In the case of capsule-based dry powder inhalation systems (DPIs), the selection of the appropriate capsule is important. The use of gelatin, gelatin-PEG, and HPMC capsules has become widespread in marketed capsule-based DPIs. We aimed to perform a stability test according to the ICH guideline in the above-mentioned three capsule types.

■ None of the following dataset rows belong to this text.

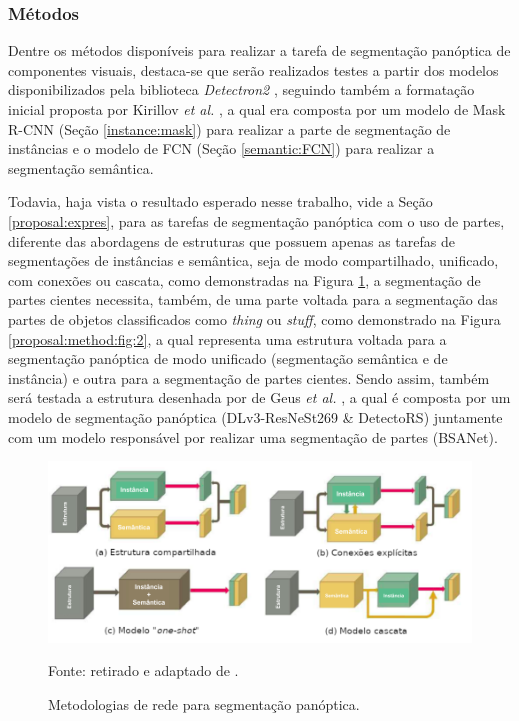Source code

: \subsubsection{Métodos}
\label{proposal:method}
Dentre os métodos disponíveis para realizar a tarefa de segmentação panóptica de componentes visuais, destaca-se que serão realizados testes a partir dos modelos disponibilizados pela biblioteca \textit{Detectron2} \cite{detectron2}, seguindo também a formatação inicial proposta por Kirillov \textit{et al.} \cite{Kirillov2019a}, a qual era composta por um modelo de Mask R-CNN (Seção \ref{instance:mask}) para realizar a parte de segmentação de instâncias e o modelo de FCN (Seção \ref{semantic:FCN}) para realizar a segmentação semântica.

Todavia, haja vista o resultado esperado nesse trabalho, vide a Seção \ref{proposal:expres}, para as tarefas de segmentação panóptica com o uso de partes, diferente das abordagens de estruturas que possuem apenas as tarefas de segmentações de instâncias e semântica, seja de modo compartilhado, unificado, com conexões ou cascata, como demonstradas na Figura \ref{proposal:method:fig:1}, a segmentação de partes cientes necessita, também, de uma parte voltada para a segmentação das partes de objetos classificados como \textit{thing} ou \textit{stuff}, como demonstrado na Figura \ref{proposal:method:fig:2}, a qual representa uma estrutura voltada para a segmentação panóptica de modo unificado (segmentação semântica e de instância) e outra para a segmentação de partes cientes. Sendo assim, também será testada a estrutura desenhada por de Geus \textit{et al.} \cite{DeGeus2021}, a qual é composta por um modelo de segmentação panóptica (DLv3-ResNeSt269 \& DetectoRS) juntamente com um modelo responsável por realizar uma segmentação de partes (BSANet).

\begin{figure}[H]
    \centering
    \caption{Metodologias de rede para segmentação panóptica.}
    \includegraphics[width=1\textwidth]{recursos/imagens/proposal/model_methodologies.png}
    \label{proposal:method:fig:1}

    Fonte: retirado e adaptado de \cite{Elharrouss2021}.
\end{figure}

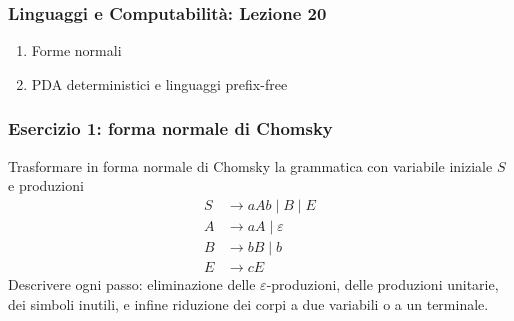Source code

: 




\begin{frame}[fragile]
        \frametitle{Linguaggi e Computabilità: Lezione 20}
\begin{enumerate}
\item
      Forme normali
\item PDA deterministici e linguaggi prefix-free
\end{enumerate}
\end{frame}


\begin{frame}[fragile]
        \frametitle{Esercizio 1: forma normale di Chomsky}
Trasformare in forma normale di Chomsky la grammatica con variabile iniziale $S$ e produzioni
\begin{align*}
S & \to aAb \mid B \mid E\\
A & \to aA \mid \varepsilon\\
B & \to bB \mid b\\
E & \to cE
\end{align*}
Descrivere ogni passo: eliminazione delle $\varepsilon$-produzioni, delle produzioni unitarie,
dei simboli inutili, e infine riduzione dei corpi a due variabili o a un terminale.
\end{frame}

The results of the novel combined formulated microcomposite were more favorable than those of the carrier-free formulation for all capsule types. The use of HPMC capsules results in the greatest stability and thus the best in vitro aerodynamic results for both DPI powders after six months. This can be explained by the fact that the residual solvent content (RSC) of the capsules differs. Under the applied conditions the RSC of the HPMC capsule decreased the least and remained within the optimal range, thus becoming less fragmented, which was reflected in the RSC, structure and morphology of the particles, as well as in the in vitro aerodynamic results (there was a difference of approximately 10% in the lung deposition results). During pharmaceutical dosage form developments, emphasis should be placed in the case of DPIs on determining which capsule type will be used for specific formulations.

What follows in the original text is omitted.